For many of these young women (the average age of a concentration-camp guard was 26, the youngest was 15), working in the Bloodlands was “a high-point in their lives” and an escape from the humdrum, often small-town or rural existence back home. “There were ample rations, first-time romances, servants at one’s disposal, nice villas, late-night parties,” Lower writes. Off they would go into the woods for picnics, flirtation, and occasionally to watch mass shootings and set up the refreshment tables for the weary SS men at lunch and teatime. Although they knew that to refuse to be involved in the killing of Jews would not result in any punishment whatsoever, virtually no one refused.
Lower introduces us to some of the most foul human beings imaginable in this book—not just the famous ones like Gertrud Scholtz-Klink, the top woman in the Nazi Party (who only got four years in prison and a 10-year ban on writing journalism). She has trawled German official documents, Soviet-era war-crimes trial records, East German secret police files, the Wiesenthal archive, memoirs, diaries and correspondence, and interviewed a number of the perpetrators themselves. So we meet ordinary German girls such as Erna Petri, a farmer’s daughter from Thuringia, and wife of Horst Petri of the SS Race and Resettlement Office. Horst Petri was a lieutenant of Richard Walther Darré, author of The Pig as a Criterion for Nordic People and Semites (1933). In 1942, the Petris were given an East Galician plantation to cultivate, which had belonged to a Polish nobleman. When Horst was away on duty, six Lublin Jewish children between the ages of six and 12 were captured on the estate, having escaped from a freight train destined for an extermination camp. Erna fed them chicken, then took them into the woods and shot them. Erna Petri later claimed that she had wanted to “prove herself” to her husband and his SS comrades.
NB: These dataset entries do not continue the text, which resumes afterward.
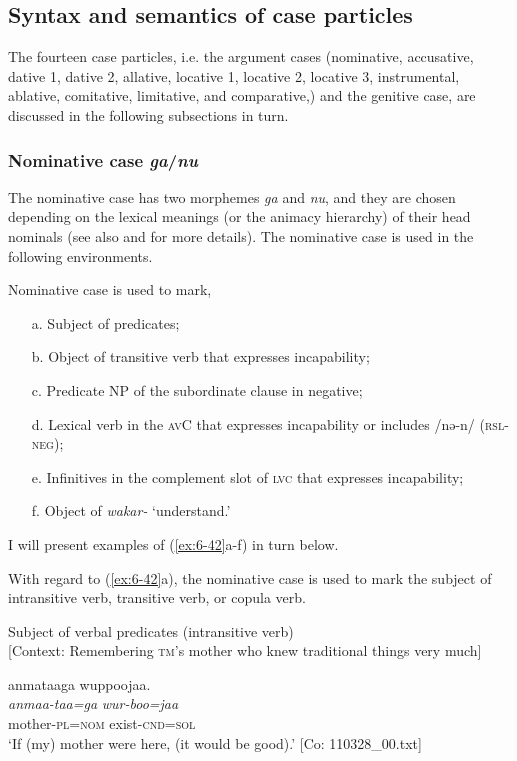 \subsection{Syntax and semantics of case particles}

The fourteen case particles, i.e. the argument cases (nominative, accusative, dative 1, dative 2, allative, locative 1, locative 2, locative 3, instrumental, ablative, comitative, limitative, and comparative,) and the genitive case, are discussed in the following subsections in turn.

\subsubsection{Nominative case \textit{ga}/\textit{nu}}
\label{bkm:Ref366360662}
The nominative case has two morphemes \textit{ga} and \textit{nu}, and they are chosen depending on the lexical meanings (or the animacy hierarchy) of their head nominals (see also  and  for more details). The nominative case is used in the following environments.

\ea\label{ex:6-42}
 Nominative case is used to mark,\\

 \begin{itemize}
\item[a.]   Subject of predicates;
\item[b.] Object of transitive verb that expresses incapability;
\item[c.] Predicate NP of the subordinate clause in negative;
\item[d.] Lexical verb in the \textsc{av}C that expresses incapability or includes /nə-n/ (\textsc{rsl}-\textsc{neg});
\item[e.] Infinitives in the complement slot of \textsc{lvc} that expresses incapability;
\item[f.] Object of \textit{wakar-} ‘understand.’
\end{itemize}
I will present examples of (\ref{ex:6-42}a-f) in turn below.

With regard to (\ref{ex:6-42}a), the nominative case is used to mark the subject of intransitive verb, transitive verb, or copula verb.

\ea\label{ex:6-43}
\ea Subject of verbal predicates (intransitive verb)\\{}
[Context: Remembering \textsc{tm}’s mother who knew traditional things very much]

{\TM}
\glll anmataaga  wuppoojaa.\\
      \textit{anmaa-taa=ga}  \textit{wur-boo=jaa}\\
      mother-\textsc{pl}=\textsc{nom}  exist-\textsc{cnd}=\textsc{sol}\\
\glt ‘If (my) mother were here, (it would be good).’ [Co: 110328\_00.txt]
\z


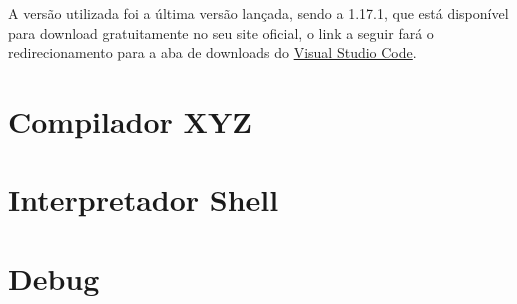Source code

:     A versão utilizada foi a última versão lançada, sendo a 1.17.1, que está disponível para download gratuitamente no seu site oficial, o link a seguir fará o redirecionamento para a aba de downloads do \href{https://code.visualstudio.com}{Visual Studio Code}.
    
    \section{Compilador XYZ}


    \section{Interpretador Shell}

   
    \section{Debug}
     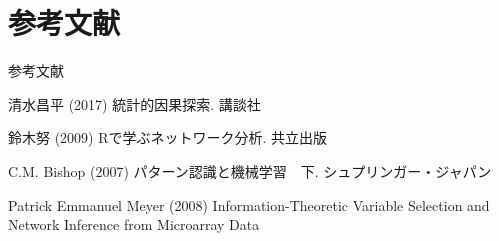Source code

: \documentclass[dvipdfmx]{beamer}
\begin{document}
\section{参考文献}
\begin{frame}{参考文献}
\begin{description}
\setlength{\itemsep}{0.3cm}
{\scriptsize
\item[{[1]}]
清水昌平 (2017) 統計的因果探索. 講談社

\item[{[2]}]
鈴木努 (2009) Rで学ぶネットワーク分析. 共立出版

\item[{[3]}]
C.M. Bishop (2007) パターン認識と機械学習　下. シュプリンガー・ジャパン

\item[{[4]}]
Patrick Emmanuel Meyer (2008) Information-Theoretic Variable Selection and Network Inference from Microarray Data

}
\end{description}
\end{frame}
\end{document}
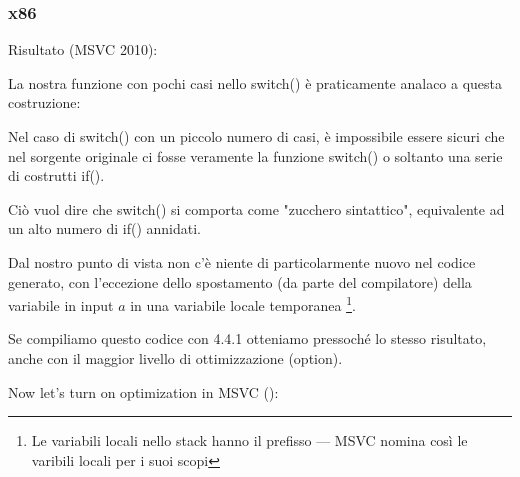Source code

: \subsubsection{x86}


Risultato (MSVC 2010):



La nostra funzione con pochi casi nello switch() è praticamente analaco a questa costruzione:




Nel caso di switch() con un piccolo numero di casi, è impossibile essere sicuri che nel sorgente originale ci fosse
veramente la funzione switch() o soltanto una serie di costrutti if().


\myindex{\SyntacticSugar}

Ciò vuol dire che switch() si comporta come "zucchero sintattico", equivalente ad un alto numero di if() annidati.

Dal nostro punto di vista non c'è niente di particolarmente nuovo nel codice generato,
con l'eccezione dello spostamento (da parte del compilatore) della variabile in input $a$ in una variabile locale temporanea 
\footnote{Le variabili locali nello stack hanno il prefisso --- MSVC nomina così le varibili locali per i suoi scopi}.

Se compiliamo questo codice con 4.4.1 otteniamo pressoché lo stesso risultato, anche con il maggior livello di ottimizzazione (\Othree option).


Now let's turn on optimization in MSVC (\Ox): 

\label{JMP_instead_of_RET}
That was possibly also the excuse of the young female stenographer in Latvia who “distinguished herself as the life of the party, as well as a mass shooter,” and the secretary in Belarus, who went on a winter hunt with her lover and, finding there was no wildlife to kill, instead shot at Jews “who moved slowly in the snow.” The same might have been true of the female chief detective in the Reich Security Main Office, who used 200 female agents as child-catchers to track down Jewish and gypsy children.
Although German nurses “presented themselves as upstanding medical professionals,” they committed genocidal euthanasia by lethal injection absolutely without qualm, and even hoped to stay in medicine after the war was over. When the Jews were forcibly removed from the ghettoes of Eastern Europe to the gas chambers, it was generally female “resettlement officers” who went through their property, stealing everything of value left behind.
In the course of her investigation into the incredibly deep scope of female participation in the Holocaust, Lower establishes how “most got away with murder” because in 1945 the Allies tended to concentrate on the males responsible, using their wives and girlfriends as witnesses at best. Much of what we know of Horst Petri’s bestial career came from Erna, for example. The extent of female involvement was “suppressed, overlooked, and under-researched” for various reasons—not least, Lower maintains, because “emerging feminist views stressed the victimization of women, not their criminal agency.” Hitler’s Furies comprehensively takes that view to task and provides plenty of evidence that the Holocaust was an equal-opportunity phenomenon—and that for a horrifyingly large number of German women, the war in the East provided “the happiest, best, and most satisfying time of their lives.”